A história, escrita por oito (!) roteiristas, é idêntica à formula usada pelos seriados cômicos: no primeiro episódio os pombinhos se conhecem, no segundo se casam, no terceiro tem filhos. E no quarto o ogro, cansado, começa a se engraçar por outras saias. Mas sempre volta pra saia original (a separação só ocorre no sexto episódio, sem ser definitiva). Pelo menos em “Shrek 3º” a trama é simples.ii Tem uma mensagem fofinha contra os “bullies”, os valentões que atormentam seus colegas nas escolas de países ricos.iii A mensagem em si é um pouco ambígua, porque não condena abertamente os malvadões, só explica pra vítima que o essencial é não se deixar afetar. Ainda assim há um recado direto pros valentões: ninguém precisa ser vilão o tempo todo. De todas essas lições de moral, só não gostei do elogio à monarquia. Tá certo que o Shrek acha mais importante ser pai do que ser rei, mas mesmo assim reis são louvados. A monarquia é ótima, desde que o rei seja bonzinho. Se eu tivesse filho, não sei se gostaria que ele crescesse ouvindo que hierarquia e poder absoluto são ótimas pedidas.iv
Há várias piadinhas legais. Gostei daquela em que alguém diz “o maior culpado é você”, apontando pra um pobre coitado; todos gritam “Pega ele!” e tem início um linchamento. As primeiras três das 25 mortes do Rei Sapo são gracinhas. E é bacana que as mulheres resolvam a situação e queimem sutiãs.v Gostei do “Just Say Nay”, que o pessoal daqui nem tentou traduzir.vi E a cara do gato é tudo (se bem que quem tem gato de verdade já tá acostumado). A adolescente do meu lado adorou, e gritava “Muito massa!” a cada aparição do gato, principalmente quando ele dança e canta rap. Já a criançada vibrou mais com os puns no fim. Quem diria, hein, que adolescentes e crianças de quatro anos têm tanto em comum?... E pro pessoal mais crescidinho, o que sobra?vii
i Por exemplo, um amiguinho meu de 9 anos adorou “Piratas do Caribe 3”, e o coloca no topo da lista dos melhores que ele já viu. Ele só não gostou dos beijos. Contou seis cenas de beijo, e nessa idade isso é insuportável.
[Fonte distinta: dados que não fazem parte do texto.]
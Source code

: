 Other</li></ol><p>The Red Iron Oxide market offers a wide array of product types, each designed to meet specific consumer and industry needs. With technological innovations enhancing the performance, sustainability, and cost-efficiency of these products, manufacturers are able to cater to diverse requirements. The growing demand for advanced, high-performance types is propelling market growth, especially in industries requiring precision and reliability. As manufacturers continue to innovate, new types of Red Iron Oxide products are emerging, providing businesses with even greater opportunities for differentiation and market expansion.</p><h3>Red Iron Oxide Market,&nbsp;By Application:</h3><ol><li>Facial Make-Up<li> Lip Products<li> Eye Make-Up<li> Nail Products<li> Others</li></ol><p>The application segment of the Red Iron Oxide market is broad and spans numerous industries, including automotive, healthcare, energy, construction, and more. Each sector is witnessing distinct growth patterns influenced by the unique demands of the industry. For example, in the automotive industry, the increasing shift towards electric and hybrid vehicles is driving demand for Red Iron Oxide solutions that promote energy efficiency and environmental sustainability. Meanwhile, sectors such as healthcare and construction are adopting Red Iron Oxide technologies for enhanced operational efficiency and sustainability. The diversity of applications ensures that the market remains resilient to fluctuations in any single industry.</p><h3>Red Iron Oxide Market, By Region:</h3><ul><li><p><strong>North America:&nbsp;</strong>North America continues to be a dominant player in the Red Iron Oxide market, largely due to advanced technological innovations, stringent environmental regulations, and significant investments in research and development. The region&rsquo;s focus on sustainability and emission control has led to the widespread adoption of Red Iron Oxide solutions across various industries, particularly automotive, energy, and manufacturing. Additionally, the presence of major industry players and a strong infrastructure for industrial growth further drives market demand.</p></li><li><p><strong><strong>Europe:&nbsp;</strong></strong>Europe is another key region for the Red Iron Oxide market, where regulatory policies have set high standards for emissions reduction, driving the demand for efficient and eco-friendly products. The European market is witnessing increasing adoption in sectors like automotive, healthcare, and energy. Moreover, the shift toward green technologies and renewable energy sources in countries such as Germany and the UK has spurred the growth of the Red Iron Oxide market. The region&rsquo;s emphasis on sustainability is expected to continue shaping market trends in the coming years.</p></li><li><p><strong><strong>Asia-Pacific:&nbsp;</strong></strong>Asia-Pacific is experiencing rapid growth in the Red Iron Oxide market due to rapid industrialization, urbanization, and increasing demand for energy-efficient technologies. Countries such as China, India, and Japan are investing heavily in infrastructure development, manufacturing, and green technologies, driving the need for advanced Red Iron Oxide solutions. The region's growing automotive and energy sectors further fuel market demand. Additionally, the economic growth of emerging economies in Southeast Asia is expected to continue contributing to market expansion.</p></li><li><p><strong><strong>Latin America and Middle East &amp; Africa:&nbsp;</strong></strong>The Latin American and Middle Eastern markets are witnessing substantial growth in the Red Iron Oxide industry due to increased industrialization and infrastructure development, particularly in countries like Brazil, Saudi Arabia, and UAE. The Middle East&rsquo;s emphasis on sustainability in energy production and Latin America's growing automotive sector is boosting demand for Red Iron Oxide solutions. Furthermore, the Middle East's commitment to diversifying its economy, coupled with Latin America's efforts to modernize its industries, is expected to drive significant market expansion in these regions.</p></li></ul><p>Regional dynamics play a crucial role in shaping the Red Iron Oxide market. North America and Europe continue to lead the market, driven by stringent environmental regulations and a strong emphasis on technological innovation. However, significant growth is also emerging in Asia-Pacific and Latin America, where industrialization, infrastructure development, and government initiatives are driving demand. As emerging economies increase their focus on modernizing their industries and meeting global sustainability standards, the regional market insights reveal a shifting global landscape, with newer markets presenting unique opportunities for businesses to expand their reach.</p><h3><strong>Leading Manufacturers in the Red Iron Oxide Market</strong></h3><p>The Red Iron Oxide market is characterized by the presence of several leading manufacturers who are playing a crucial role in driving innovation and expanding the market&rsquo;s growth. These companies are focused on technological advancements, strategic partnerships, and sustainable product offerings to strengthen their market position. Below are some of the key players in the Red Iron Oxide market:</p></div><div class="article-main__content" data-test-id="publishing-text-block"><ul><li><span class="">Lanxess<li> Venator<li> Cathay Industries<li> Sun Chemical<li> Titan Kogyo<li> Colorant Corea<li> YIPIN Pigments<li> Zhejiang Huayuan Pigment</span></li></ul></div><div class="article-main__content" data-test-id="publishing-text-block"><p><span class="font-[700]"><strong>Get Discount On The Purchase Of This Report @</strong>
ii Não vou narrar a trama aqui, porque qualquer um que viu o trailer já tá cansado de saber. Além disso, trama?! Isso importa num desenho?
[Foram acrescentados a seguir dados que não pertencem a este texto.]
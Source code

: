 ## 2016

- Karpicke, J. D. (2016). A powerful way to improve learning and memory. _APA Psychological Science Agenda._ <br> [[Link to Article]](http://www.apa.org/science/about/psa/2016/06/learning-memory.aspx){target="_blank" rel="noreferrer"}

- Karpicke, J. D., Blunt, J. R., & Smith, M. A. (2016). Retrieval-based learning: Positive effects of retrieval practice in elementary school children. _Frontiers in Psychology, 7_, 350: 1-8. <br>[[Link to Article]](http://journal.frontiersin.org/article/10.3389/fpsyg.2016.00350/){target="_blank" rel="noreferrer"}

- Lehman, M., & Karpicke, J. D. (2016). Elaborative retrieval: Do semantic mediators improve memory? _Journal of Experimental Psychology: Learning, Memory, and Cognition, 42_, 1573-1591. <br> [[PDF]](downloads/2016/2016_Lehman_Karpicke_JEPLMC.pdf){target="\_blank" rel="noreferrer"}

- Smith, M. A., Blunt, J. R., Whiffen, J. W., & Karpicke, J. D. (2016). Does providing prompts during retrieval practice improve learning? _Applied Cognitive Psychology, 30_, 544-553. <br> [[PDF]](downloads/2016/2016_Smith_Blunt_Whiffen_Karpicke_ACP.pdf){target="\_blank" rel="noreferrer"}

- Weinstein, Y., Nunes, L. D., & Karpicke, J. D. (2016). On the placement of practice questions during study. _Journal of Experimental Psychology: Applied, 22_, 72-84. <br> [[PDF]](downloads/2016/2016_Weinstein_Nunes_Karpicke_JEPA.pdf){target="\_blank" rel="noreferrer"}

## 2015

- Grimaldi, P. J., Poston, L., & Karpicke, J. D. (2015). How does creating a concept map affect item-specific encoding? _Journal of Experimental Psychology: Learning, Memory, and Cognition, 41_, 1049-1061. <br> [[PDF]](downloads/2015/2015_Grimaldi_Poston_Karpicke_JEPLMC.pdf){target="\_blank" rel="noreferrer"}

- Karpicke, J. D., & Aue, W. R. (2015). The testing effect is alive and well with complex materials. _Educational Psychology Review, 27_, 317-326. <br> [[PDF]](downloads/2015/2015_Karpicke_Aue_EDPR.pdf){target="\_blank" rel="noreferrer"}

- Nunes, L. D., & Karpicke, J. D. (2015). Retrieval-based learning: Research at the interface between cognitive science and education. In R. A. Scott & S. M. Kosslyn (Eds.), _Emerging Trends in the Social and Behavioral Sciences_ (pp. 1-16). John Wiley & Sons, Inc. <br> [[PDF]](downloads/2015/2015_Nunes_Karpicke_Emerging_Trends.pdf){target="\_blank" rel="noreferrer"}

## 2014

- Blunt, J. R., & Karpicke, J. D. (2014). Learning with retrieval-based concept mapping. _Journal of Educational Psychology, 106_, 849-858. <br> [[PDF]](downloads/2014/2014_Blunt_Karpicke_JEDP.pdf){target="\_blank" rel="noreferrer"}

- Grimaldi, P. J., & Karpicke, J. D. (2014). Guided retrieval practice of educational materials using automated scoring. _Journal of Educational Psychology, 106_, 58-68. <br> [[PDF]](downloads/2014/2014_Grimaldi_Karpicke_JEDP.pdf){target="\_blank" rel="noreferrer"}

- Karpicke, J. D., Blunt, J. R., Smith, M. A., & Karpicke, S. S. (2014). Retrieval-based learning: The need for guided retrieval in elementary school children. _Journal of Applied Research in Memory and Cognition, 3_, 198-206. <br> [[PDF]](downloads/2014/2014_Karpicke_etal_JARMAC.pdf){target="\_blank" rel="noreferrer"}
iii Certamente existem “bullies” aqui também, mas acho que não é um problema tão sério como em outros lugares. Ou é?
iv Meu comentário favorito envolvendo morais e bons costumes vem de um site cristão: “o longa-metragem tem momentos de flatulências e outros gases, mas nada que incomode profundamente uma boa família cristã”. Fora, incômodos profundos!
v Depois elas voltam a sua condição “normal”, claro, que não é governar, mas ser lindas e cuidar da prole. Aliás, notou como o Shrek pode ser gorducho e feio que é engraçado? Já a Fiona tá mais magra do que nunca, mesmo agora que ela está grávida de, o quê, sêxtuplos? Perdi a conta.
vi Eu também não sei como traduzir: “Apenas diga não”, talvez. O chiste tá em “nay” ser inglês antigo. Mas “just say nay” soa bem melhor que “just say no”. Até rima!
Bullying é um problema sério aqui também, Lola. Eu realmente tinha problemas na escola, a estilo de colégios americanos (qs pessoas não falavam comigo, os meninos me davam apelidos cruéis e me ameaçavam, era considerada "nerd", atiravam objetos como bolas de papel, fizeram um blog com montagens em fotos minhas, tiradas sem minha autorização, etc) e várias outras pessoas passaram por isso. O que acontece é que é tratado como "coisa de criança". Acho que só recentemente virou uma preocupação de educadores e pais.